Given entries →
************
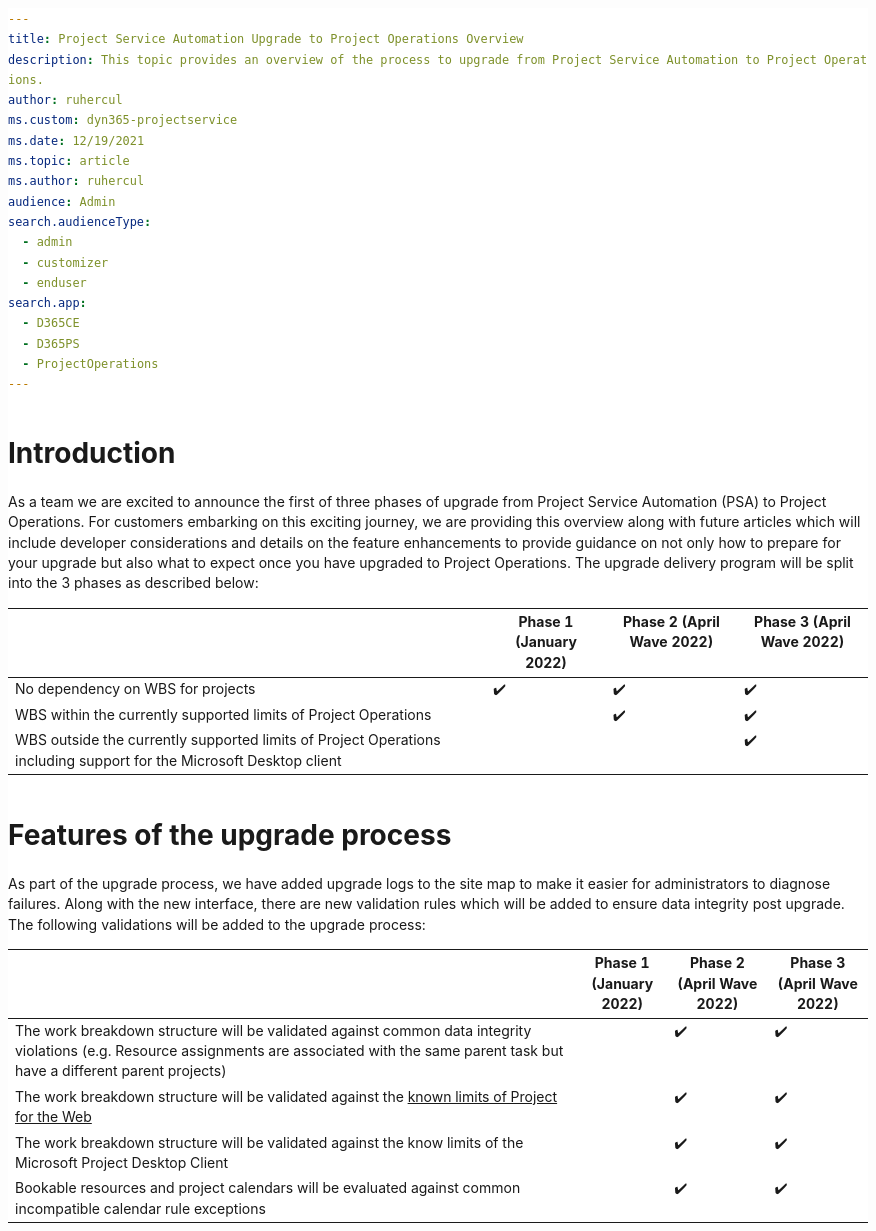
 ```yaml
---
title: Project Service Automation Upgrade to Project Operations Overview
description: This topic provides an overview of the process to upgrade from Project Service Automation to Project Operations.
author: ruhercul
ms.custom: dyn365-projectservice
ms.date: 12/19/2021
ms.topic: article
ms.author: ruhercul
audience: Admin
search.audienceType: 
  - admin
  - customizer
  - enduser
search.app: 
  - D365CE
  - D365PS
  - ProjectOperations
---
```

Introduction
============

As a team we are excited to announce the first of three phases of upgrade from Project Service Automation (PSA) to Project Operations. For
customers embarking on this exciting journey, we are providing this overview 
along with future articles which will include developer considerations and details on
the feature enhancements to provide guidance on not only how to prepare for your
upgrade but also what to expect once you have upgraded to Project Operations. The
upgrade delivery program will be split into the 3 phases as described below:

|                                                                                                                     | **Phase 1 (January 2022)** | **Phase 2 (April Wave 2022)** | **Phase 3 (April Wave 2022)** |
|---------------------------------------------------------------------------------------------------------------------|----------------------------|-------------------------------|-------------------------------|
| No dependency on WBS for projects                                                                                   | :heavy_check_mark:                          | :heavy_check_mark:                          | :heavy_check_mark:                            |
| WBS within the currently supported limits of Project Operations                                                     |                            | :heavy_check_mark:                            | :heavy_check_mark:                             |
| WBS outside the currently supported limits of Project Operations including support for the Microsoft Desktop client |                            |                               | :heavy_check_mark:                             |

Features of the upgrade process
===============================

As part of the upgrade process, we have added upgrade logs to the site map to
make it easier for administrators to diagnose failures. Along with the new
interface, there are new validation rules which will be added to ensure data integrity post upgrade. The following validations will be added to the
upgrade process:

|                                                                                                                                                                                                   | **Phase 1 (January 2022)** | **Phase 2 (April Wave 2022)** | **Phase 3 (April Wave 2022)** |
|---------------------------------------------------------------------------------------------------------------------------------------------------------------------------------------------------|----------------------------|-------------------------------|-------------------------------|
| The work breakdown structure will be validated against common data integrity violations (e.g. Resource assignments are associated with the same parent task but have a different parent projects) |                            | :heavy_check_mark:                              | :heavy_check_mark:                            |
| The work breakdown structure will be validated against the [known limits of Project for the Web](https://docs.microsoft.com/en-us/project-for-the-web/project-for-the-web-limits-and-boundaries)  |                            | :heavy_check_mark:                            | :heavy_check_mark:                             |
| The work breakdown structure will be validated against the know limits of the Microsoft Project Desktop Client                                                                                    |                            | :heavy_check_mark:                             | :heavy_check_mark:                            |
| Bookable resources and project calendars will be evaluated against common incompatible calendar rule exceptions                                                                                   |                            | :heavy_check_mark:                             | :heavy_check_mark:                            |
************
Exercise → Task for the records above: copy every line in which the word "data" occurs.

Task solution →
interface, there are new validation rules which will be added to ensure data integrity post upgrade. The following validations will be added to the
| The work breakdown structure will be validated against common data integrity violations (e.g. Resource assignments are associated with the same parent task but have a different parent projects) |                            | :heavy_check_mark:                              | :heavy_check_mark:                            |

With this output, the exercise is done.